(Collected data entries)
Start of Block
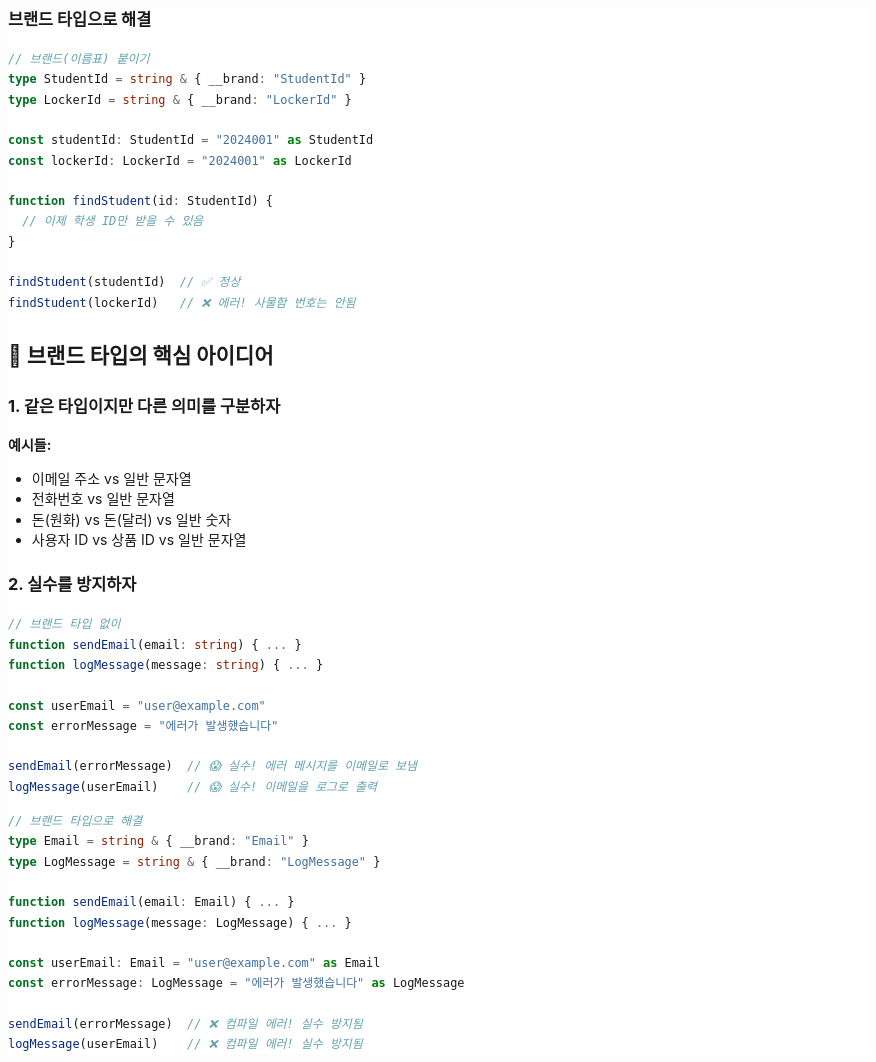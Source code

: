 ### 브랜드 타입으로 해결

```typescript
// 브랜드(이름표) 붙이기
type StudentId = string & { __brand: "StudentId" }
type LockerId = string & { __brand: "LockerId" }

const studentId: StudentId = "2024001" as StudentId
const lockerId: LockerId = "2024001" as LockerId

function findStudent(id: StudentId) {
  // 이제 학생 ID만 받을 수 있음
}

findStudent(studentId)  // ✅ 정상
findStudent(lockerId)   // ❌ 에러! 사물함 번호는 안됨
```

## 🎯 브랜드 타입의 핵심 아이디어

### 1. 같은 타입이지만 다른 의미를 구분하자

**예시들:**

- 이메일 주소 vs 일반 문자열
- 전화번호 vs 일반 문자열  
- 돈(원화) vs 돈(달러) vs 일반 숫자
- 사용자 ID vs 상품 ID vs 일반 문자열

### 2. 실수를 방지하자

```typescript
// 브랜드 타입 없이
function sendEmail(email: string) { ... }
function logMessage(message: string) { ... }

const userEmail = "user@example.com"
const errorMessage = "에러가 발생했습니다"

sendEmail(errorMessage)  // 😱 실수! 에러 메시지를 이메일로 보냄
logMessage(userEmail)    // 😱 실수! 이메일을 로그로 출력
```

```typescript
// 브랜드 타입으로 해결
type Email = string & { __brand: "Email" }
type LogMessage = string & { __brand: "LogMessage" }

function sendEmail(email: Email) { ... }
function logMessage(message: LogMessage) { ... }

const userEmail: Email = "user@example.com" as Email
const errorMessage: LogMessage = "에러가 발생했습니다" as LogMessage

sendEmail(errorMessage)  // ❌ 컴파일 에러! 실수 방지됨
logMessage(userEmail)    // ❌ 컴파일 에러! 실수 방지됨
```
End of Block
Pictures are to be left out; the records above must be repeated word for word.

Source code

: ### 브랜드 타입으로 해결

```typescript
// 브랜드(이름표) 붙이기
type StudentId = string & { __brand: "StudentId" }
type LockerId = string & { __brand: "LockerId" }

const studentId: StudentId = "2024001" as StudentId
const lockerId: LockerId = "2024001" as LockerId

function findStudent(id: StudentId) {
  // 이제 학생 ID만 받을 수 있음
}

findStudent(studentId)  // ✅ 정상
findStudent(lockerId)   // ❌ 에러! 사물함 번호는 안됨
```

## 🎯 브랜드 타입의 핵심 아이디어

### 1. 같은 타입이지만 다른 의미를 구분하자

**예시들:**

- 이메일 주소 vs 일반 문자열
- 전화번호 vs 일반 문자열  
- 돈(원화) vs 돈(달러) vs 일반 숫자
- 사용자 ID vs 상품 ID vs 일반 문자열

### 2. 실수를 방지하자

```typescript
// 브랜드 타입 없이
function sendEmail(email: string) { ... }
function logMessage(message: string) { ... }

const userEmail = "user@example.com"
const errorMessage = "에러가 발생했습니다"

sendEmail(errorMessage)  // 😱 실수! 에러 메시지를 이메일로 보냄
logMessage(userEmail)    // 😱 실수! 이메일을 로그로 출력
```

```typescript
// 브랜드 타입으로 해결
type Email = string & { __brand: "Email" }
type LogMessage = string & { __brand: "LogMessage" }

function sendEmail(email: Email) { ... }
function logMessage(message: LogMessage) { ... }

const userEmail: Email = "user@example.com" as Email
const errorMessage: LogMessage = "에러가 발생했습니다" as LogMessage

sendEmail(errorMessage)  // ❌ 컴파일 에러! 실수 방지됨
logMessage(userEmail)    // ❌ 컴파일 에러! 실수 방지됨
```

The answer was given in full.